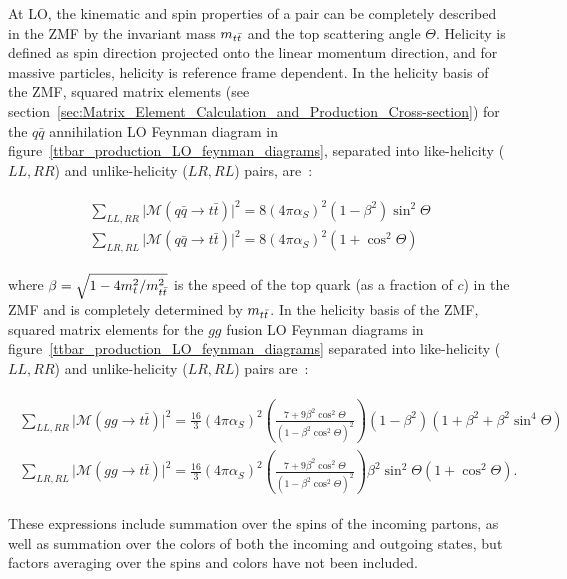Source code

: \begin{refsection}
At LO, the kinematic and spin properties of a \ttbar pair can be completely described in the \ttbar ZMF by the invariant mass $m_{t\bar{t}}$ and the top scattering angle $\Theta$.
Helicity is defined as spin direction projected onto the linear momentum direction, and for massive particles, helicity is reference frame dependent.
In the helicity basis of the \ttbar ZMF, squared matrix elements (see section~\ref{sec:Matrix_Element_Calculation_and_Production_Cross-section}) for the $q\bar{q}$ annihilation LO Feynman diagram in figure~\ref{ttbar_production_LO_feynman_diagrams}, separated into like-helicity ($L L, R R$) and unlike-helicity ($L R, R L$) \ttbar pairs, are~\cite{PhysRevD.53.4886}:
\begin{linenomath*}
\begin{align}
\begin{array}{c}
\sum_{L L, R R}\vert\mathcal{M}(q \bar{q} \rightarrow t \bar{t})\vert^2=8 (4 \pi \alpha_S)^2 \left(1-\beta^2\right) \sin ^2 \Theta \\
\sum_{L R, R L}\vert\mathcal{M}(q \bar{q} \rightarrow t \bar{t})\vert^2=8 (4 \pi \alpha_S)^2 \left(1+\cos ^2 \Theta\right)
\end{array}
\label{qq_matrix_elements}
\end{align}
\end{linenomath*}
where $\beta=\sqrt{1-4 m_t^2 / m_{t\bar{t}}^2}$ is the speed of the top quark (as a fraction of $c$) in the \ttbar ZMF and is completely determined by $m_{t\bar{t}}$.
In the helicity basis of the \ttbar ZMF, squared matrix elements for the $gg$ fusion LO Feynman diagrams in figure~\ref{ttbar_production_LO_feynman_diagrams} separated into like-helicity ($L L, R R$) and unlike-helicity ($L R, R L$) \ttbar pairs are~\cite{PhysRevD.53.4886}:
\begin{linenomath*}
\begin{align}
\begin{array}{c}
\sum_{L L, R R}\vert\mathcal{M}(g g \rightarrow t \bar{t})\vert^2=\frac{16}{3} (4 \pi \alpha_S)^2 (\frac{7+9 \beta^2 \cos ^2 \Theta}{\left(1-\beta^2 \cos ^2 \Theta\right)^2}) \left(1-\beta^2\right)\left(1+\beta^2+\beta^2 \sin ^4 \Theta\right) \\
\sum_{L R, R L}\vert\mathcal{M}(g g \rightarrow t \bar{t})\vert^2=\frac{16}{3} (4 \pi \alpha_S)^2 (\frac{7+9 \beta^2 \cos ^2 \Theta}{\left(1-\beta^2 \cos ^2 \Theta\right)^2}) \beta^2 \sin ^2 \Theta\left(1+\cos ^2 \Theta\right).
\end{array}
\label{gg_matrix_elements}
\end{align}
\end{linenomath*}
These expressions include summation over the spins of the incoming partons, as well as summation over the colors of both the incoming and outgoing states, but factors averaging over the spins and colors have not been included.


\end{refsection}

==================================================

### What to do
Find the line that contains "is the speed". Write out that line and every line after it through the end of the data, exactly, and nothing else.

### Completed task
where $\beta=\sqrt{1-4 m_t^2 / m_{t\bar{t}}^2}$ is the speed of the top quark (as a fraction of $c$) in the \ttbar ZMF and is completely determined by $m_{t\bar{t}}$.
In the helicity basis of the \ttbar ZMF, squared matrix elements for the $gg$ fusion LO Feynman diagrams in figure~\ref{ttbar_production_LO_feynman_diagrams} separated into like-helicity ($L L, R R$) and unlike-helicity ($L R, R L$) \ttbar pairs are~\cite{PhysRevD.53.4886}:
\begin{linenomath*}
\begin{align}
\begin{array}{c}
\sum_{L L, R R}\vert\mathcal{M}(g g \rightarrow t \bar{t})\vert^2=\frac{16}{3} (4 \pi \alpha_S)^2 (\frac{7+9 \beta^2 \cos ^2 \Theta}{\left(1-\beta^2 \cos ^2 \Theta\right)^2}) \left(1-\beta^2\right)\left(1+\beta^2+\beta^2 \sin ^4 \Theta\right) \\
\sum_{L R, R L}\vert\mathcal{M}(g g \rightarrow t \bar{t})\vert^2=\frac{16}{3} (4 \pi \alpha_S)^2 (\frac{7+9 \beta^2 \cos ^2 \Theta}{\left(1-\beta^2 \cos ^2 \Theta\right)^2}) \beta^2 \sin ^2 \Theta\left(1+\cos ^2 \Theta\right).
\end{array}
\label{gg_matrix_elements}
\end{align}
\end{linenomath*}
These expressions include summation over the spins of the incoming partons, as well as summation over the colors of both the incoming and outgoing states, but factors averaging over the spins and colors have not been included.


\end{refsection}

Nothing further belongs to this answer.